• [Exercise brief] Every line of the data is to be transcribed without error.

◆ ◆ ◆ ◆

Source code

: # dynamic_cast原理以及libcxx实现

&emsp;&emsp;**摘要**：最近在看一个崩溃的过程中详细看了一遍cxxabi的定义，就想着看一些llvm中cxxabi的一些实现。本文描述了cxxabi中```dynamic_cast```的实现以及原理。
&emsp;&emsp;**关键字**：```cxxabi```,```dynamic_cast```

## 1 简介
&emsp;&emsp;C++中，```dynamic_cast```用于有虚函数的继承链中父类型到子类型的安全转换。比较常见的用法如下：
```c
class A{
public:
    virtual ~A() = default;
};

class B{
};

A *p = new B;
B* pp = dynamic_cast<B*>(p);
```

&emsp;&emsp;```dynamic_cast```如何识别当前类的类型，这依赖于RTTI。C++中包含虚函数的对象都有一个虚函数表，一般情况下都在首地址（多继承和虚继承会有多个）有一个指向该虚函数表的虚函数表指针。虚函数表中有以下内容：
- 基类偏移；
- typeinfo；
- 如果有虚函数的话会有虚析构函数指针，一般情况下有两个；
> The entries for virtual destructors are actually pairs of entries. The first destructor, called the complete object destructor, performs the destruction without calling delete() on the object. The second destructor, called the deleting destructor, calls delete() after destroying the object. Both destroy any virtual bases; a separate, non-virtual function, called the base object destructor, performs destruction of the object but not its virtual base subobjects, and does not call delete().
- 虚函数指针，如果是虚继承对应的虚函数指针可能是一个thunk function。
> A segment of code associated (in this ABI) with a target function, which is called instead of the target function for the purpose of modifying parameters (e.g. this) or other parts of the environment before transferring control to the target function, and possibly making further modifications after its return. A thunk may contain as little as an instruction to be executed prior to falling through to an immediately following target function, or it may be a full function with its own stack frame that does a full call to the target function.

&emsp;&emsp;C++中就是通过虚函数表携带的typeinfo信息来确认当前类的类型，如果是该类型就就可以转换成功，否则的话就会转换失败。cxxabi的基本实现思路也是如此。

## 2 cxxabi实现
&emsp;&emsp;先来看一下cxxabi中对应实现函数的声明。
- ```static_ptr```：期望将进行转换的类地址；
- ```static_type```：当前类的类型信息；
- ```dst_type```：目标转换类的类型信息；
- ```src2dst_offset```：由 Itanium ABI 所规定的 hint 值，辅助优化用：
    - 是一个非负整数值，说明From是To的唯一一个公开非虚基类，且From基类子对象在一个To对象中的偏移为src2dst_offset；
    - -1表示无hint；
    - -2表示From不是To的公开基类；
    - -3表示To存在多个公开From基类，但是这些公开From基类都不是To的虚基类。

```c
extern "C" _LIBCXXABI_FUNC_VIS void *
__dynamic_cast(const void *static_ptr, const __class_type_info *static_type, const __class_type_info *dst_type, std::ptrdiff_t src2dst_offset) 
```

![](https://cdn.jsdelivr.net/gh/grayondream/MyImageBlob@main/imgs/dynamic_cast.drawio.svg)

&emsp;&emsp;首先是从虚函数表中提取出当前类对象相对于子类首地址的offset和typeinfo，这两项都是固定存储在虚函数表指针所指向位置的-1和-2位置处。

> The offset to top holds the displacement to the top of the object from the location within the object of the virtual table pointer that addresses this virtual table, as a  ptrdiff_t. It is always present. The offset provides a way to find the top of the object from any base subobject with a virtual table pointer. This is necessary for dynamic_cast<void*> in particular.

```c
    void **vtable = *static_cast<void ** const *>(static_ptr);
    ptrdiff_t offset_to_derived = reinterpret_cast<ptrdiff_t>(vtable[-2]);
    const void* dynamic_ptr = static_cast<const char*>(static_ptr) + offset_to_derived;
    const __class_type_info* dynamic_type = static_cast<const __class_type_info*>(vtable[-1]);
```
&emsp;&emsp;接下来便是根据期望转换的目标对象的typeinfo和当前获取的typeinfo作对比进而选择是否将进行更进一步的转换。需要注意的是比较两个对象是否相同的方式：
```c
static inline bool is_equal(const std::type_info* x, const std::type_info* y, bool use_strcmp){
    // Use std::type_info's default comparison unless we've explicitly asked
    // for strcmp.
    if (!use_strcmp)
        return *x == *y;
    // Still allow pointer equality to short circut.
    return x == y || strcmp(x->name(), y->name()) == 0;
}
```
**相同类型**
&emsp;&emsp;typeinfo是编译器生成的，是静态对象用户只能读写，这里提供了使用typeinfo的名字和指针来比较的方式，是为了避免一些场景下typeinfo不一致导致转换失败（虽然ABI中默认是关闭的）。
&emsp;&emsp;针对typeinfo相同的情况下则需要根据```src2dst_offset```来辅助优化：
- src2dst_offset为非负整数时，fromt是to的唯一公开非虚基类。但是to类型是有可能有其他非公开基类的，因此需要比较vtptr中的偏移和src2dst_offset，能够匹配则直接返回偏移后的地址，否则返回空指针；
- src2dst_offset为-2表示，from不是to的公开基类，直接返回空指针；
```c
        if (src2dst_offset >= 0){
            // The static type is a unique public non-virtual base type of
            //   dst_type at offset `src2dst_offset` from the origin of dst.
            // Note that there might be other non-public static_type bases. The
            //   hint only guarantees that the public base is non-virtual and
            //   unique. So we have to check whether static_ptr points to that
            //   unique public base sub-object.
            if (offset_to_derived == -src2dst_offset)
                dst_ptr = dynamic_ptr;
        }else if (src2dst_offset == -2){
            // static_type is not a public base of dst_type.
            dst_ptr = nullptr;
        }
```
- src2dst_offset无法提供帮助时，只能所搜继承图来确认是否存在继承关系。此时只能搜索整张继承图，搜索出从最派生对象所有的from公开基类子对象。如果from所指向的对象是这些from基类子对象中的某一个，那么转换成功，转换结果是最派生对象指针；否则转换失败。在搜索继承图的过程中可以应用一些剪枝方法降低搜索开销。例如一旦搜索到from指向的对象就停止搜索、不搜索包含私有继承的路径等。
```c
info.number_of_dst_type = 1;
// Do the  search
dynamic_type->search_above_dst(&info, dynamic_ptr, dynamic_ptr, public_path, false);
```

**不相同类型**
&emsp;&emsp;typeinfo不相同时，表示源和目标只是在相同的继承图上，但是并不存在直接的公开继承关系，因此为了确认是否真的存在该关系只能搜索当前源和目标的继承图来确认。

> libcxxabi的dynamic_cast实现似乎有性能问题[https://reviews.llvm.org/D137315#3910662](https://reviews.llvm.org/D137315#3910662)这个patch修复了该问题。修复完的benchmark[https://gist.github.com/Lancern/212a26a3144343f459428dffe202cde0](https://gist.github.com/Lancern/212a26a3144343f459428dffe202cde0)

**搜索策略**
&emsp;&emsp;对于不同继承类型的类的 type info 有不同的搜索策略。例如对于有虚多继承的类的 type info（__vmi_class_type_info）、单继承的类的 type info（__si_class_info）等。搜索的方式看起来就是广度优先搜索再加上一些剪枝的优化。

◆ ◆ ◆ ◆

• [Response to this task]
Source code

: # dynamic_cast原理以及libcxx实现

&emsp;&emsp;**摘要**：最近在看一个崩溃的过程中详细看了一遍cxxabi的定义，就想着看一些llvm中cxxabi的一些实现。本文描述了cxxabi中```dynamic_cast```的实现以及原理。
&emsp;&emsp;**关键字**：```cxxabi```,```dynamic_cast```

## 1 简介
&emsp;&emsp;C++中，```dynamic_cast```用于有虚函数的继承链中父类型到子类型的安全转换。比较常见的用法如下：
```c
class A{
public:
    virtual ~A() = default;
};

class B{
};

A *p = new B;
B* pp = dynamic_cast<B*>(p);
```

&emsp;&emsp;```dynamic_cast```如何识别当前类的类型，这依赖于RTTI。C++中包含虚函数的对象都有一个虚函数表，一般情况下都在首地址（多继承和虚继承会有多个）有一个指向该虚函数表的虚函数表指针。虚函数表中有以下内容：
- 基类偏移；
- typeinfo；
- 如果有虚函数的话会有虚析构函数指针，一般情况下有两个；
> The entries for virtual destructors are actually pairs of entries. The first destructor, called the complete object destructor, performs the destruction without calling delete() on the object. The second destructor, called the deleting destructor, calls delete() after destroying the object. Both destroy any virtual bases; a separate, non-virtual function, called the base object destructor, performs destruction of the object but not its virtual base subobjects, and does not call delete().
- 虚函数指针，如果是虚继承对应的虚函数指针可能是一个thunk function。
> A segment of code associated (in this ABI) with a target function, which is called instead of the target function for the purpose of modifying parameters (e.g. this) or other parts of the environment before transferring control to the target function, and possibly making further modifications after its return. A thunk may contain as little as an instruction to be executed prior to falling through to an immediately following target function, or it may be a full function with its own stack frame that does a full call to the target function.

&emsp;&emsp;C++中就是通过虚函数表携带的typeinfo信息来确认当前类的类型，如果是该类型就就可以转换成功，否则的话就会转换失败。cxxabi的基本实现思路也是如此。

## 2 cxxabi实现
&emsp;&emsp;先来看一下cxxabi中对应实现函数的声明。
- ```static_ptr```：期望将进行转换的类地址；
- ```static_type```：当前类的类型信息；
- ```dst_type```：目标转换类的类型信息；
- ```src2dst_offset```：由 Itanium ABI 所规定的 hint 值，辅助优化用：
    - 是一个非负整数值，说明From是To的唯一一个公开非虚基类，且From基类子对象在一个To对象中的偏移为src2dst_offset；
    - -1表示无hint；
    - -2表示From不是To的公开基类；
    - -3表示To存在多个公开From基类，但是这些公开From基类都不是To的虚基类。

```c
extern "C" _LIBCXXABI_FUNC_VIS void *
__dynamic_cast(const void *static_ptr, const __class_type_info *static_type, const __class_type_info *dst_type, std::ptrdiff_t src2dst_offset) 
```

![](https://cdn.jsdelivr.net/gh/grayondream/MyImageBlob@main/imgs/dynamic_cast.drawio.svg)

&emsp;&emsp;首先是从虚函数表中提取出当前类对象相对于子类首地址的offset和typeinfo，这两项都是固定存储在虚函数表指针所指向位置的-1和-2位置处。

> The offset to top holds the displacement to the top of the object from the location within the object of the virtual table pointer that addresses this virtual table, as a  ptrdiff_t. It is always present. The offset provides a way to find the top of the object from any base subobject with a virtual table pointer. This is necessary for dynamic_cast<void*> in particular.

```c
    void **vtable = *static_cast<void ** const *>(static_ptr);
    ptrdiff_t offset_to_derived = reinterpret_cast<ptrdiff_t>(vtable[-2]);
    const void* dynamic_ptr = static_cast<const char*>(static_ptr) + offset_to_derived;
    const __class_type_info* dynamic_type = static_cast<const __class_type_info*>(vtable[-1]);
```
&emsp;&emsp;接下来便是根据期望转换的目标对象的typeinfo和当前获取的typeinfo作对比进而选择是否将进行更进一步的转换。需要注意的是比较两个对象是否相同的方式：
```c
static inline bool is_equal(const std::type_info* x, const std::type_info* y, bool use_strcmp){
    // Use std::type_info's default comparison unless we've explicitly asked
    // for strcmp.
    if (!use_strcmp)
        return *x == *y;
    // Still allow pointer equality to short circut.
    return x == y || strcmp(x->name(), y->name()) == 0;
}
```
**相同类型**
&emsp;&emsp;typeinfo是编译器生成的，是静态对象用户只能读写，这里提供了使用typeinfo的名字和指针来比较的方式，是为了避免一些场景下typeinfo不一致导致转换失败（虽然ABI中默认是关闭的）。
&emsp;&emsp;针对typeinfo相同的情况下则需要根据```src2dst_offset```来辅助优化：
- src2dst_offset为非负整数时，fromt是to的唯一公开非虚基类。但是to类型是有可能有其他非公开基类的，因此需要比较vtptr中的偏移和src2dst_offset，能够匹配则直接返回偏移后的地址，否则返回空指针；
- src2dst_offset为-2表示，from不是to的公开基类，直接返回空指针；
```c
        if (src2dst_offset >= 0){
            // The static type is a unique public non-virtual base type of
            //   dst_type at offset `src2dst_offset` from the origin of dst.
            // Note that there might be other non-public static_type bases. The
            //   hint only guarantees that the public base is non-virtual and
            //   unique. So we have to check whether static_ptr points to that
            //   unique public base sub-object.
            if (offset_to_derived == -src2dst_offset)
                dst_ptr = dynamic_ptr;
        }else if (src2dst_offset == -2){
            // static_type is not a public base of dst_type.
            dst_ptr = nullptr;
        }
```
- src2dst_offset无法提供帮助时，只能所搜继承图来确认是否存在继承关系。此时只能搜索整张继承图，搜索出从最派生对象所有的from公开基类子对象。如果from所指向的对象是这些from基类子对象中的某一个，那么转换成功，转换结果是最派生对象指针；否则转换失败。在搜索继承图的过程中可以应用一些剪枝方法降低搜索开销。例如一旦搜索到from指向的对象就停止搜索、不搜索包含私有继承的路径等。
```c
info.number_of_dst_type = 1;
// Do the  search
dynamic_type->search_above_dst(&info, dynamic_ptr, dynamic_ptr, public_path, false);
```

**不相同类型**
&emsp;&emsp;typeinfo不相同时，表示源和目标只是在相同的继承图上，但是并不存在直接的公开继承关系，因此为了确认是否真的存在该关系只能搜索当前源和目标的继承图来确认。

> libcxxabi的dynamic_cast实现似乎有性能问题[https://reviews.llvm.org/D137315#3910662](https://reviews.llvm.org/D137315#3910662)这个patch修复了该问题。修复完的benchmark[https://gist.github.com/Lancern/212a26a3144343f459428dffe202cde0](https://gist.github.com/Lancern/212a26a3144343f459428dffe202cde0)

**搜索策略**
&emsp;&emsp;对于不同继承类型的类的 type info 有不同的搜索策略。例如对于有虚多继承的类的 type info（__vmi_class_type_info）、单继承的类的 type info（__si_class_info）等。搜索的方式看起来就是广度优先搜索再加上一些剪枝的优化。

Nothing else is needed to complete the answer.